In other words, pulling back from Article 50 would require the agreement of both the EU and the UK government. This isn’t on the cards, whatever Vince Cable may be saying. It also provides clarification about life after Brexit. The UK will become a “third country” on 29th March 2019 and if there is no agreement between the UK and the EU by then, we will be reliant on WTO rules for trade.
This looks unlikely. It is almost certain that there will be some form of agreement, but whether it will be sufficiently comprehensive to cover all areas of trade, including non-tariff barriers, remains to be seen. Essentially, the options for both us and the EU are for us to crash out of the EU or to come up with an agreement which has been signed off by the UK government, the European Council and the European Parliament. A qualified majority is required in the Council and no mention is made of the need for parliaments in the member states to endorse the agreement. Significantly, the institution which produced this document, the European Commission, will not be involved in the sign-off at all.
A new mindset in the Civil Service?
Another interesting article to be brought to our attention is this piece from the Civil Service blog. It mentions the Department for Exiting the EU, or DExEU, a new department created specifically to handle Brexit. So far, 450 staff have been taken on and there are plans to recruit a further 400 during the course of this financial year. Another new Department, the Department for International Trade, has grown to 3,200 staff. The blog is very complimentary about the quality of work achieved so far by DExEU. “Within days of its establishment – from a standing start – DExEU was delivering policy analysis and advice of the highest quality to the new ministerial team.” One has to say that if the policy analysis and advice was of such a high quality, it is a pity that, judging by some of the ministerial announcements in recent months, it seems to have been ignored!

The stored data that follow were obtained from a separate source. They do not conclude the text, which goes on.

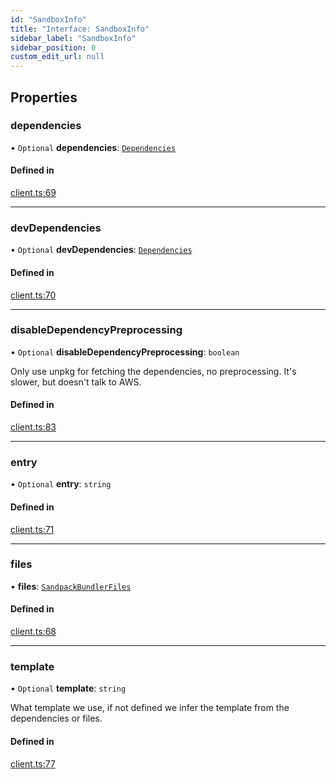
 ```yaml
---
id: "SandboxInfo"
title: "Interface: SandboxInfo"
sidebar_label: "SandboxInfo"
sidebar_position: 0
custom_edit_url: null
---
```


## Properties

### dependencies

• `Optional` **dependencies**: [`Dependencies`](../#dependencies)

#### Defined in

[client.ts:69](https://github.com/codesandbox/sandpack/blob/e7cb439/sandpack-client/src/client.ts#L69)

___

### devDependencies

• `Optional` **devDependencies**: [`Dependencies`](../#dependencies)

#### Defined in

[client.ts:70](https://github.com/codesandbox/sandpack/blob/e7cb439/sandpack-client/src/client.ts#L70)

___

### disableDependencyPreprocessing

• `Optional` **disableDependencyPreprocessing**: `boolean`

Only use unpkg for fetching the dependencies, no preprocessing. It's slower, but doesn't talk
to AWS.

#### Defined in

[client.ts:83](https://github.com/codesandbox/sandpack/blob/e7cb439/sandpack-client/src/client.ts#L83)

___

### entry

• `Optional` **entry**: `string`

#### Defined in

[client.ts:71](https://github.com/codesandbox/sandpack/blob/e7cb439/sandpack-client/src/client.ts#L71)

___

### files

• **files**: [`SandpackBundlerFiles`](../#sandpackbundlerfiles)

#### Defined in

[client.ts:68](https://github.com/codesandbox/sandpack/blob/e7cb439/sandpack-client/src/client.ts#L68)

___

### template

• `Optional` **template**: `string`

What template we use, if not defined we infer the template from the dependencies or files.

#### Defined in

[client.ts:77](https://github.com/codesandbox/sandpack/blob/e7cb439/sandpack-client/src/client.ts#L77)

The blog’s author, Sir Jeremy Heywood, acknowledges something which we believe to be self-evident but which again, does not seem to be reflected in some of the statements we have heard from the Government:- “This is probably the biggest and most complex challenge the Civil Service has faced in our peacetime history.” On 29th March 2019, for the first time in over 46 years, the buck will stop with Westminster and Whitehall. There will be no Brussels to blame if things go wrong. Our elected representatives and the Civil Service will be fully responsible for running the country and will no longer spend some – or in some cases, most – of their time enacting legislation agreed by the EU. This truly requires a different mindset and we can but hope that the very upbeat tone of this blog is soon reflected in the actions of government departments, including preparing businesses for the changes which lie ahead.
The Great Repeal Bill
Returning to the Commission’s article, it points out that on 29th March 2019, the EU treaties will cease to apply to the UK. All legislation put onto our statute books which originates with the EU derives its authority from the treaties, so would be rendered null and void on Brexit day.

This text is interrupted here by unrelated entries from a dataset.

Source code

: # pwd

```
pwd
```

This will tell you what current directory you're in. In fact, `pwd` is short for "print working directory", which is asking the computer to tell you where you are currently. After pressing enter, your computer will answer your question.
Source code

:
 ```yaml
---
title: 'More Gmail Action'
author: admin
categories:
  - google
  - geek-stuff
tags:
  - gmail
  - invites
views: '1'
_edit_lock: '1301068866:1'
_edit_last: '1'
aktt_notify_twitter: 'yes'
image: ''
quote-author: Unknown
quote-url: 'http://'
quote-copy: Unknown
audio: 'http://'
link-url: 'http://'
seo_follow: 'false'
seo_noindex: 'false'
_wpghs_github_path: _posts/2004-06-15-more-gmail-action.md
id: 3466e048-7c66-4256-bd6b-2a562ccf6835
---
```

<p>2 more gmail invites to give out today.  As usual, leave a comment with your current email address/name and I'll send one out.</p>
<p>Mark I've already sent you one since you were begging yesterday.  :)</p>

Due to the impossibility of replacing 46 years of EU laws with domestic legislation in such a short timescale, EU legislation needs to be “repatriated” – in other words, retained on the statute books but with the authority no longer derived from the EU treaties but from the UK Parliament. The European Union (Withdrawal) Bill, as the Great Repeal Bill is more correctly known, has now been published. It is a full 66 pages long and covers both the European Communities Act of 1972, which will be repealed on Brexit day, and the incorporation of EU law into UK law. The EU’s Charter of Fundamental Rights is not to be brought across, although no mention is made of exempting fisheries legislation, which will be covered by another bill – at least, that was the plan in the Queen’s speech.
It affirms our independence from the European courts and also provides some general guidelines for changes that will need to be made to the appropriate items of legislation to reflect the fact that their authority is no longer derived from the EU. It also confers powers on Ministers to use secondary legislation to amend provisions as they are transposed, although the amount of re-writing which will actually be required goes way beyond the guidelines in this Bill. Completing the necessary changes by March 2019 is going to be a major challenge whatever,
Our proposed withdrawal from the Euratom treaty, which provoked a storm in a teacup, is confirmed under the general guidelines for changes, as is the withdrawal from the EEA agreement, which does pose the question as to the nature of any transitional arrangement for EU-UK trade.
The bill for triggering Article 50 went through Parliament without amendment. The progress of this much longer bill is not likely to be straightforward, but of one thing we can be sure:- much of the mainstream media is likely to be providing us with a very unreliable guide on its progress.